How much warmer is the Earth’s surface likely to become if atmospheric carbon dioxide levels double from pre-industrial levels, as is likely to happen later in this century at current rates?
Output from a range of computer models accepted by the international climate community for years has estimated warming of 2 to 4.5 degrees C., or 3.6 to 8.1 degrees F.
Recently, powerful new models utilizing the latest supercomputer capabilities are giving a higher range, starting at 5 degrees C, or 9 degrees C.
These estimates have been produced by “at least eight of the next generation models produced by leading centers in the United States, the United Kingdom, Canada, and France,” according to a recent article in Science magazine
Superficially, the model results would seem to suggest that warming is happening faster and more dramatically than previously estimated.
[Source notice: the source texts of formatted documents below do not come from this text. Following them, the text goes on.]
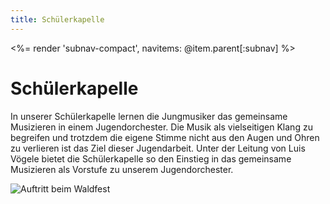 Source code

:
 ```yaml
---
title: Schülerkapelle
---
```


<%= render 'subnav-compact', navitems: @item.parent[:subnav] %>

Schülerkapelle
==============

In unserer Schülerkapelle lernen die Jungmusiker das gemeinsame Musizieren in einem 
Jugendorchester. Die Musik als vielseitigen Klang zu begreifen und trotzdem die eigene Stimme 
nicht aus den Augen und Ohren zu verlieren ist das Ziel dieser Jugendarbeit. Unter der Leitung von 
Luis Vögele bietet die Schülerkapelle so den Einstieg in das gemeinsame Musizieren als Vorstufe zu 
unserem Jugendorchester.

<img alt="Auftritt beim Waldfest" src="/images/jugend/schuelerkapelle.jpg" style="max-width: 80%">

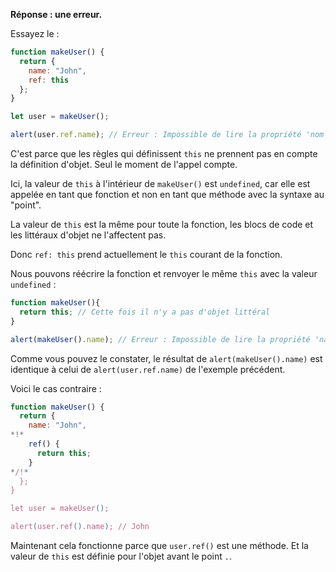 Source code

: **Réponse : une erreur.**

Essayez le :
```js run
function makeUser() {
  return {
    name: "John",
    ref: this
  };
}

let user = makeUser();

alert(user.ref.name); // Erreur : Impossible de lire la propriété 'nom' d'undefined
```

C'est parce que les règles qui définissent `this` ne prennent pas en compte la définition d'objet.
Seul le moment de l'appel compte.

Ici, la valeur de `this` à l'intérieur de `makeUser()` est `undefined`, car elle est appelée en tant que fonction et non en tant que méthode avec la syntaxe au "point".

La valeur de `this` est la même pour toute la fonction, les blocs de code et les littéraux d'objet ne l'affectent pas.

Donc `ref: this` prend actuellement le `this` courant de la fonction.

Nous pouvons réécrire la fonction et renvoyer le même `this` avec la valeur `undefined` :

```js run
function makeUser(){
  return this; // Cette fois il n'y a pas d'objet littéral
}

alert(makeUser().name); // Erreur : Impossible de lire la propriété 'name' d'undefined
```
Comme vous pouvez le constater, le résultat de `alert(makeUser().name)` est identique à celui de `alert(user.ref.name)` de l'exemple précédent.

Voici le cas contraire :

```js run
function makeUser() {
  return {
    name: "John",
*!*
    ref() {
      return this;
    }
*/!*
  };
}

let user = makeUser();

alert(user.ref().name); // John
```

Maintenant cela fonctionne parce que `user.ref()` est une méthode.
Et la valeur de `this` est définie pour l'objet avant le point `.`.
At the moment, however, the higher projected temperatures are more puzzling than alarming, according to climate researchers at Lawrence Livermore National Laboratory (LLNL) and elsewhere.
The new models with higher readings are only the first in dozens of models expected to be released in the coming year as scientists prepare for the sixth report of the Intergovernmental Panel on Climate Change (IPCC) in 2021. IPCC is the authoritative international compilation of the state of climate science.
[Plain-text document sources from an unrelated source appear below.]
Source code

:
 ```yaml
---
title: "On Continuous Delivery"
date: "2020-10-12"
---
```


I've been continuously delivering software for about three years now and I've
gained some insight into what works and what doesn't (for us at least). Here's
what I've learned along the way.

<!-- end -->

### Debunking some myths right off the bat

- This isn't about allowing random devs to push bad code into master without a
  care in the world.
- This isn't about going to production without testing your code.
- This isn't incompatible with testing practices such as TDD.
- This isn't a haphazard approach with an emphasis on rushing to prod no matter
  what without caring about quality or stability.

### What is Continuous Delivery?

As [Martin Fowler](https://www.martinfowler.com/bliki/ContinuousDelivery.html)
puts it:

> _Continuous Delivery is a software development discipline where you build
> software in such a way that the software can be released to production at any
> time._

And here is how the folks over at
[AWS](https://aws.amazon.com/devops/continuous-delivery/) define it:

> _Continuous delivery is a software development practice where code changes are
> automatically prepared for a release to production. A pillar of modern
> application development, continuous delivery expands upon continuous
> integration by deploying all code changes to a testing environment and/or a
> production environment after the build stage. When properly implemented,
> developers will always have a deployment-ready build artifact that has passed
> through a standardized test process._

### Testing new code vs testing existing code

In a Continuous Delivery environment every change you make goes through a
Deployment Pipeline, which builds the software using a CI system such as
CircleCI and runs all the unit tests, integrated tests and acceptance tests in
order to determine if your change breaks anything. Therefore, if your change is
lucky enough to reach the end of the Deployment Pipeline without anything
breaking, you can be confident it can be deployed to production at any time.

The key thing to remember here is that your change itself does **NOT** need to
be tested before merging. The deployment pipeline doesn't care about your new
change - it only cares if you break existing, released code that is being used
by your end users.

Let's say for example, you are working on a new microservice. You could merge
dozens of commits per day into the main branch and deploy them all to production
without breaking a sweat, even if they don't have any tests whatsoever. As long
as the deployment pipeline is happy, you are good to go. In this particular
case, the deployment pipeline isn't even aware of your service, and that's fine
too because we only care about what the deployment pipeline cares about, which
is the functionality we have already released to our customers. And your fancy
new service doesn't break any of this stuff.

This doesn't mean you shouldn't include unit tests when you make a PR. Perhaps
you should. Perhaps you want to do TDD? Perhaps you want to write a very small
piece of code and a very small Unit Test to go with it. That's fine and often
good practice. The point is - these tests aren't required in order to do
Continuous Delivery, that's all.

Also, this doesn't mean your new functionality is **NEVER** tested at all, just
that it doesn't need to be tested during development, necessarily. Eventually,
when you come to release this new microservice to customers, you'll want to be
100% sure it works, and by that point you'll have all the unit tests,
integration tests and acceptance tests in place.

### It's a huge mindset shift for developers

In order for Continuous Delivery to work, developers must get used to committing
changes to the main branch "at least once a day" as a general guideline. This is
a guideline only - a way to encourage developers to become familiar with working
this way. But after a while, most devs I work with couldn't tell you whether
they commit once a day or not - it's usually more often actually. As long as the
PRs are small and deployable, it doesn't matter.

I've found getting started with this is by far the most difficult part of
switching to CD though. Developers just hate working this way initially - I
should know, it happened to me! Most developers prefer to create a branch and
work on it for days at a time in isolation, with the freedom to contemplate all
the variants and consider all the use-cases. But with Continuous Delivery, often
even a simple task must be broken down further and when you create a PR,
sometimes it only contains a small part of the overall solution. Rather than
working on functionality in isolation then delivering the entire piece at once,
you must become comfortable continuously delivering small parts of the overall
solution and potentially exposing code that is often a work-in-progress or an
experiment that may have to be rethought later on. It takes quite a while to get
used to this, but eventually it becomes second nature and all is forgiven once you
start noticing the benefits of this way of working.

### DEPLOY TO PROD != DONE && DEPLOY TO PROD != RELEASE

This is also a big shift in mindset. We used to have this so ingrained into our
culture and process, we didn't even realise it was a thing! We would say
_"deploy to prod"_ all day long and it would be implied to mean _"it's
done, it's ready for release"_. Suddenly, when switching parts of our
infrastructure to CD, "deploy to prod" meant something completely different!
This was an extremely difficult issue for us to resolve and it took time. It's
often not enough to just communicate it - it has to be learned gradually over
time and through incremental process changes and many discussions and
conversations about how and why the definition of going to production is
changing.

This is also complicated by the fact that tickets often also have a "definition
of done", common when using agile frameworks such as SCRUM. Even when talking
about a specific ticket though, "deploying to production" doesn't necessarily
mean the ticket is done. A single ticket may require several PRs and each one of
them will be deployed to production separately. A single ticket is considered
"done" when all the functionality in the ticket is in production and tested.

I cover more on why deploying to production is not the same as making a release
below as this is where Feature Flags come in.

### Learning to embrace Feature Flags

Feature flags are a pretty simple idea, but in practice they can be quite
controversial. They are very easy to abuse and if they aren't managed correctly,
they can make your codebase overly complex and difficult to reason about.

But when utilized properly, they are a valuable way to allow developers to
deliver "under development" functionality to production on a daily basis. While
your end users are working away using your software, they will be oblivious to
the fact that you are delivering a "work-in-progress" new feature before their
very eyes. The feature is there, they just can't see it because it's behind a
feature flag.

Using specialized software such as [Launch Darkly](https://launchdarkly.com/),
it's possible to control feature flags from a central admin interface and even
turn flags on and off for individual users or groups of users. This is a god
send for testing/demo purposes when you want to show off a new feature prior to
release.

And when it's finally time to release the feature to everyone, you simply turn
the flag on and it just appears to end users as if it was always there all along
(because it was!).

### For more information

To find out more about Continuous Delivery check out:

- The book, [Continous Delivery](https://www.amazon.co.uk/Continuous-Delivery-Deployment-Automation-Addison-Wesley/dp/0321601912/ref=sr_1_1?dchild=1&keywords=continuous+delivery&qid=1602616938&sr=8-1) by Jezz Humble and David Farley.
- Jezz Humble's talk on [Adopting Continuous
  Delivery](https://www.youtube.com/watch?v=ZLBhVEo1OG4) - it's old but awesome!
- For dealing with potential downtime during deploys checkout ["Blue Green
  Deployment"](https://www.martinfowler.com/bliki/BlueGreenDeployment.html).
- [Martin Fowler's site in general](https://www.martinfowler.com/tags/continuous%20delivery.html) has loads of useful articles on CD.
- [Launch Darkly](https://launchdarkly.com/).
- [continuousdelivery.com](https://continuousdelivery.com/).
To Karl Taylor, who heads LLNL’s internationally known program for comparing and analyzing climate models, the higher temperature findings are “early” and “tentative”.
"We don't know whether results from other models that will come in later this year might lower or raise” estimated temperatures, he wrote in an email.
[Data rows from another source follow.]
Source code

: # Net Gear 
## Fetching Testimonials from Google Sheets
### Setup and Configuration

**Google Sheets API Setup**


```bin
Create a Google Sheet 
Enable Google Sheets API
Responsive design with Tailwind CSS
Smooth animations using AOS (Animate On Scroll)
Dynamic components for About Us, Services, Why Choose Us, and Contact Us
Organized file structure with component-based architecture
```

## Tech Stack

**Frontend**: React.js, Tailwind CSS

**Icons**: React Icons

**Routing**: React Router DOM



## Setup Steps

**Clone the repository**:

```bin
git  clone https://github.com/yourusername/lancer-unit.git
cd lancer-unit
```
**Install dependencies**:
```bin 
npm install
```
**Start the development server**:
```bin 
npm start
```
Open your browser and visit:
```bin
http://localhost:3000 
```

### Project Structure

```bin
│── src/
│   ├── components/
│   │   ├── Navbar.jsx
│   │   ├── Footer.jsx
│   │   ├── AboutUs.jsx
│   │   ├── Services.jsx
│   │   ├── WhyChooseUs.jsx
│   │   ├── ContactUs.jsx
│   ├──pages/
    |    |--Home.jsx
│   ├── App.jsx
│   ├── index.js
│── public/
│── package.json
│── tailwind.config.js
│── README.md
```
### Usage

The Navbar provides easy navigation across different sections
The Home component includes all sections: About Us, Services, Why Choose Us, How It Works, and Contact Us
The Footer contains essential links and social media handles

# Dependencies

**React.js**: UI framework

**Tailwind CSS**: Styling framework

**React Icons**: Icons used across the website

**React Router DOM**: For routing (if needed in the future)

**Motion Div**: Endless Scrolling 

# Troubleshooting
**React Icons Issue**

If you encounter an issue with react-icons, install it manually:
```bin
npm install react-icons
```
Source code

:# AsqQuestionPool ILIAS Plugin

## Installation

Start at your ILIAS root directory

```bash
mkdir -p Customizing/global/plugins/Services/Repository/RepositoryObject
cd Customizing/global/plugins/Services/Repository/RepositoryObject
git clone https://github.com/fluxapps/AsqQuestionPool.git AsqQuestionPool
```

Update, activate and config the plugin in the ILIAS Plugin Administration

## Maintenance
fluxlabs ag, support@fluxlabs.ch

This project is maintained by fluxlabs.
Still, the results have been a topic of conversation at climate conferences, such as one held last month in Spain in an ongoing effort to establish a consistent and transparent approach to comparing the performance of climate models from around the world.
That was the Coupled Model Intercomparison Project, forerunner to the coming ICPP report, organized and led in part by LLNL climate experts like Taylor.
Two other LLNL climate scientists, Ben Santer and Mark Zelinka, agree that the new model results published so far may not be representative in the longer run.
“It’s too early to…draw a definitive conclusion,” Santer said.
On the other hand, if the higher temperature projections were reinforced by future model results, “We will have to try to explain how and why.”
Zelinka noted that all models have the challenge of dealing with clouds, whose effects and dynamics have been a particular focus of his scientific interest.
Some clouds tend to warm the Earth and some tend to cool it. It is virtually impossible to model everything realistically, he said, from microscopically small droplets to weather fronts stretching hundreds of miles, constantly moving and changing.
Every model deals with clouds in its own way, which can help to explain some differences in output.
At NASA and at the National Center for Atmospheric Research in Colorado, scientists also wondered whether the challenge of modeling clouds might have skewed their new models to higher outputs, according to the Science magazine article.
In the larger climate community, there is agreement that new model results are too few and preliminary to reach any firm conclusions about the actual climate, but there is also a sense that the stakes are high and it will be important to pay close attention as further results emerge and old ones are refined
John Fyfe, a climate scientist from the Canadian climate modeling center in Victoria, summed up: "It’s a bit too early to get wound up. But maybe we have to face the reality in the future that’s more pessimistic than it was in the past.”